室温がちょうどよくなってエアコン(冷房)の電源を切ると、途端に蒸し暑くなることがある。それは錯覚でない。理由がある。

冷房運転中に室内機で起きていること

エアコン自体の仕組み(冷媒の相変化など) の話は省略して、室内機で起きていることについて説明する。
室内機の内部にはフィンと呼ばれる金属製の部品がある。
フィンは熱交換を担うもので、熱交換の効率をよくするため表面積が大きくなるように複雑な形状をしている。
冷房の場合には、冷媒で冷却されたフィンに送風機で室内の空気を当てて空気の温度を下げる。

ところで、空気には水分が水蒸気として含まれている。
空気中に含むことができる水蒸気の量は気温によって変化し、低温では少なく高温では多い。
エアコンのフィンで空気の気温が下がると、空気が含むことができる水蒸気の量が減少するので、フィンの表面に水滴として現れる。
これが結露である。
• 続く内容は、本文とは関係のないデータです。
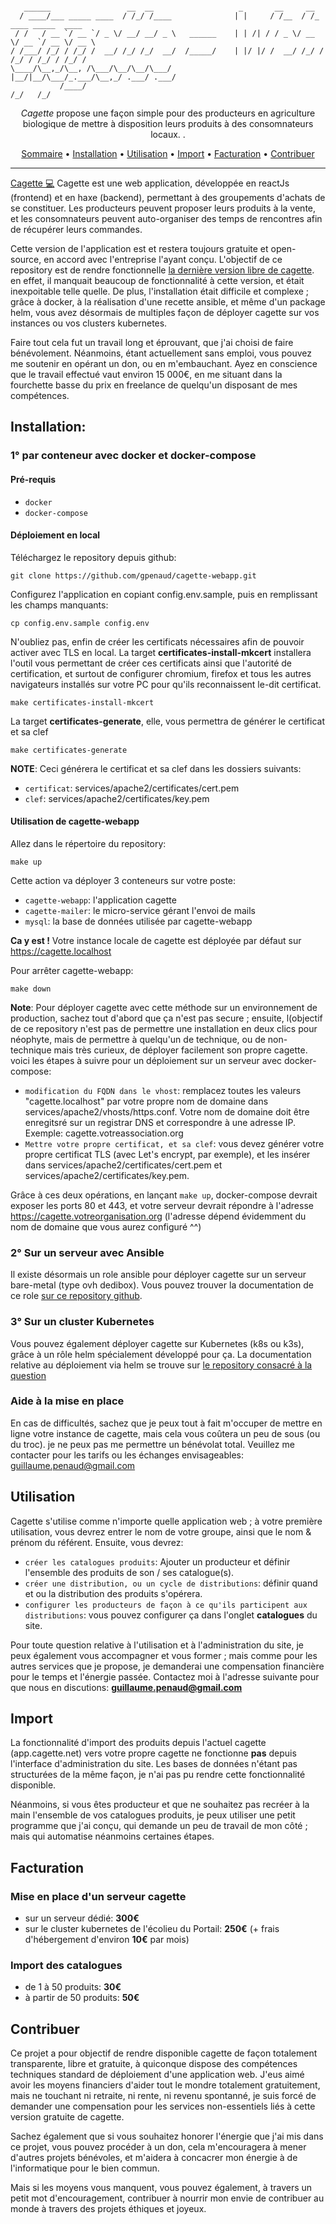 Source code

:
 ```

   ______                 __  __                   _       __     __                    
  / ____/___ _____ ____  / /_/ /____              | |     / /__  / /_  ____ _____  ____
 / /   / __ `/ __ `/ _ \/ __/ __/ _ \   ______    | | /| / / _ \/ __ \/ __ `/ __ \/ __ \
/ /___/ /_/ / /_/ /  __/ /_/ /_/  __/  /_____/    | |/ |/ /  __/ /_/ / /_/ / /_/ / /_/ /
\____/\__,_/\__, /\___/\__/\__/\___/              |__/|__/\___/_.___/\__,_/ .___/ .___/
           /____/                                                        /_/   /_/      

```

<p align="center">
  <i>Cagette</i> propose une façon simple pour des producteurs en agriculture biologique de mettre à disposition leurs produits à des consomnateurs locaux. .
</p>

<p align="center">
  <a href="#sommaire">Sommaire</a> •
  <a href="#installation">Installation</a> •
  <a href="#utilisation">Utilisation</a> •
  <a href="#import">Import</a> •
  <a href="#facturation">Facturation</a> •
  <a href="#contribuer">Contribuer</a>

</p>

---

[Cagette 💻](https://github/gpenaud/cagette-webapp) Cagette est une web application, développée en reactJs (frontend) et en haxe (backend), permettant à des groupements d'achats de se constituer. Les producteurs peuvent proposer leurs produits à la vente, et les consomnateurs peuvent auto-organiser des temps de rencontres afin de récupérer leurs commandes.

Cette version de l'application est et restera toujours gratuite et open-source, en accord avec l'entreprise l'ayant conçu. L'objectif de ce repository est de rendre fonctionnelle [la dernière version libre de cagette](https://github.com/CagetteNet/cagette/releases/tag/last_full_haxe_cagette). en effet, il manquait beaucoup de fonctionnalité à cette version, et était inexpoitable telle quelle. De plus, l'installation était difficile et complexe ; grâce à docker, à la réalisation d'une recette ansible, et même d'un package helm, vous avez désormais de multiples façon de déployer cagette sur vos instances ou vos clusters kubernetes.    

Faire tout cela fut un travail long et éprouvant, que j'ai choisi de faire bénévolement. Néanmoins, étant actuellement sans emploi, vous pouvez me soutenir en opérant un don, ou en m'embauchant. Ayez en conscience que le travail effectué vaut environ 15 000€, en me situant dans la fourchette basse du prix en freelance de quelqu'un disposant de mes compétences.

## Installation:

### 1° par conteneur avec docker et docker-compose

#### Pré-requis
* `docker`
* `docker-compose`

#### Déploiement en local

Téléchargez le repository depuis github:
```
git clone https://github.com/gpenaud/cagette-webapp.git
```

Configurez l'application en copiant config.env.sample, puis en remplissant les champs manquants:
```
cp config.env.sample config.env
```

N'oubliez pas, enfin de créer les certificats nécessaires afin de pouvoir activer avec TLS en local.
La target **certificates-install-mkcert** installera l'outil vous permettant de créer ces certificats
ainsi que l'autorité de certification, et surtout de configurer chromium, firefox et tous les autres
navigateurs installés sur votre PC pour qu'ils reconnaissent le-dit certificat.
```
make certificates-install-mkcert
```

La target **certificates-generate**, elle, vous permettra de générer le certificat et sa clef
```
make certificates-generate
```

**NOTE**: Ceci générera le certificat et sa clef dans les dossiers suivants:
* `certificat`: services/apache2/certificates/cert.pem
* `clef`: services/apache2/certificates/key.pem




#### Utilisation de cagette-webapp

Allez dans le répertoire du repository:
```
make up
```

Cette action va déployer 3 conteneurs sur votre poste:
* `cagette-webapp`: l'application cagette
* `cagette-mailer`: le micro-service gérant l'envoi de mails
* `mysql`: la base de données utilisée par cagette-webapp

**Ca y est !** Votre instance locale de cagette est déployée par défaut sur https://cagette.localhost

Pour arrêter cagette-webapp:
```
make down
```

**Note**: Pour déployer cagette avec cette méthode sur un environnement de production, sachez tout d'abord que ça n'est pas secure ; ensuite, l(objectif de ce repository n'est pas de permettre une installation en deux clics pour néophyte, mais de permettre à quelqu'un de technique, ou de non-technique mais très curieux, de déployer facilement son propre cagette. voici les étapes à suivre pour un déploiement sur un serveur avec docker-compose:
* `modification du FQDN dans le vhost`: remplacez toutes les valeurs "cagette.localhost" par votre propre nom de domaine dans services/apache2/vhosts/https.conf. Votre nom de domaine doit être enregitsré sur un registrar DNS et correspondre à une adresse IP. Exemple: cagette.votreassociation.org
* `Mettre votre propre certificat, et sa clef`: vous devez générer votre propre certificat TLS (avec Let's encrypt, par exemple), et les insérer dans services/apache2/certificates/cert.pem et services/apache2/certificates/key.pem.

Grâce à ces deux opérations, en lançant `make up`, docker-compose devrait exposer les ports 80 et 443, et votre serveur devrait répondre à l'adresse https://cagette.votreorganisation.org (l'adresse dépend évidemment du nom de domaine que vous aurez configuré ^^)

### 2° Sur un serveur avec Ansible

Il existe désormais un role ansible pour déployer cagette sur un serveur bare-metal (type ovh dedibox). Vous pouvez trouver la documentation de ce role [sur ce repository github](https://github.com/gpenaud/ansible-role-cagette).

### 3° Sur un cluster Kubernetes

Vous pouvez également déployer cagette sur Kubernetes (k8s ou k3s), grâce à un rôle helm spécialement développé pour ça. La documentation relative au déploiement via helm se trouve sur [le repository consacré à la question](https://github.com/gpenaud/helm-cagette)

### Aide à la mise en place

En cas de difficultés, sachez que je peux tout à fait m'occuper de mettre en ligne votre instance de cagette, mais cela vous coûtera un peu de sous (ou du troc). je ne peux pas me permettre un bénévolat total. Veuillez me contacter pour les tarifs ou les échanges envisageables: guillaume.penaud@gmail.com

## Utilisation

Cagette s'utilise comme n'importe quelle application web ; à votre première utilisation, vous devrez entrer le nom de votre groupe, ainsi que le nom & prénom du référent. Ensuite, vous devrez:

* `créer les catalogues produits`: Ajouter un producteur et définir l'ensemble des produits de son / ses catalogue(s).  
* `créer une distribution, ou un cycle de distributions`: définir quand et ou la distribution des produits s'opérera.  
* `configurer les producteurs de façon à ce qu'ils participent aux distributions`: vous pouvez configurer ça dans l'onglet **catalogues** du site.

Pour toute question relative à l'utilisation et à l'administration du site, je peux également vous accompagner et vous former ; mais comme pour les autres services que je propose, je demanderai une compensation financière pour le temps et l'énergie passée. Contactez moi à l'adresse suivante pour que nous en discutions: **guillaume.penaud@gmail.com**

## Import

La fonctionnalité d'import des produits depuis l'actuel cagette (app.cagette.net) vers votre propre cagette ne fonctionne **pas** depuis l'interface d'administration du site. Les bases de données n'étant pas structurées de la même façon, je n'ai pas pu rendre cette fonctionnalité disponible.

Néanmoins, si vous êtes producteur et que ne souhaitez pas recréer à la main l'ensemble de vos catalogues produits, je peux utiliser une petit programme que j'ai conçu, qui demande un peu de travail de mon côté ; mais qui automatise néanmoins certaines étapes.

## Facturation

### Mise en place d'un serveur cagette
* sur un serveur dédié: **300€**
* sur le cluster kubernetes de l'écolieu du Portail: **250€** (+ frais d'hébergement d'environ **10€** par mois)

### Import des catalogues

* de 1 à 50 produits: **30€**
* à partir de 50 produits: **50€**

## Contribuer

Ce projet a pour objectif de rendre disponible cagette de façon totalement transparente, libre et gratuite, à quiconque dispose des compétences techniques standard de déploiement d'une application web. J'eus aimé avoir les moyens financiers d'aider tout le mondre totalement gratuitement, mais ne touchant ni retraite, ni rente, ni revenu spontanné, je suis forcé de demander une compensation pour les services non-essentiels liés à cette version gratuite de cagette.

Sachez également que si vous souhaitez honorer l'énergie que j'ai mis dans ce projet, vous pouvez procéder à un don, cela m'encouragera à mener d'autres projets bénévoles, et m'aidera à concacrer mon énergie à de l'informatique pour le bien commun.

Mais si les moyens vous manquent, vous pouvez également, à travers un petit mot d'encouragement, contribuer à nourrir mon envie de contribuer au monde à travers des projets éthiques et joyeux.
結露で出た水はエアコンが適切に施工されていれば、室外にドレインとして排出されるようになっている。
従ってエアコンで冷房運転すると、副次的な効果として除湿もできる。

冷房運転停止後に室内機で起きていること

冷房運転後のエアコンのフィンは湿った状態である。
複雑な形状をしたフィンが湿ったままだと、カビが生えやすい。
このため最近のほとんどのエアコンは、冷房を切った後 一定時間 小風量で送風をしている。
送風によってフィンについた湿気を飛ばすのである。
湿気の排出先は室内であるため、エアコンを切った途端 室内の湿度が上昇し蒸し暑く感じるのである。
つまりエアコン運転中は除湿の作用があるのに対し、停止後は加湿という正反対の作用をする。

対策

結露の発生自体は空気の物性なので避けられない。快適に過ごすためにどうすればよいか。

電源オフ後、窓を開ける

外気の温度・湿度が適当な場合は、窓を開けて換気するのが手っ取り早い。換気はエアコンの送風が止まるまで行う。

電源オフ後、除湿器を使う

除湿器でエアコンから排出される湿気を回収する。

電源オフ後、部屋を仕切る

部屋を仕切ることができるなら、仕切ってエアコンのない方に移動する。例えばエアコンを切ってから寝る場合、仕切ってエアコンのない方で寝る。

いっそのこと電源を切らない

エアコンは始動時に電気を多く消費するが、定常状態ではそれ程消費しない。つけっぱなしにする。

やるべきでないこと

エアコンの機種によっては、冷房停止後の送風を強制的に止めることができる。しかし、これを利用するとカビの発生原因になるので使うべきでない。

暖房時は?

冬の暖房時は、結露は室外機で起きるので問題になることは少ない。気象条件によっては結露した水分が霜になる。
フィンに霜がつくと熱交換の効率が下がるので、自動的に霜取り運転が実行される。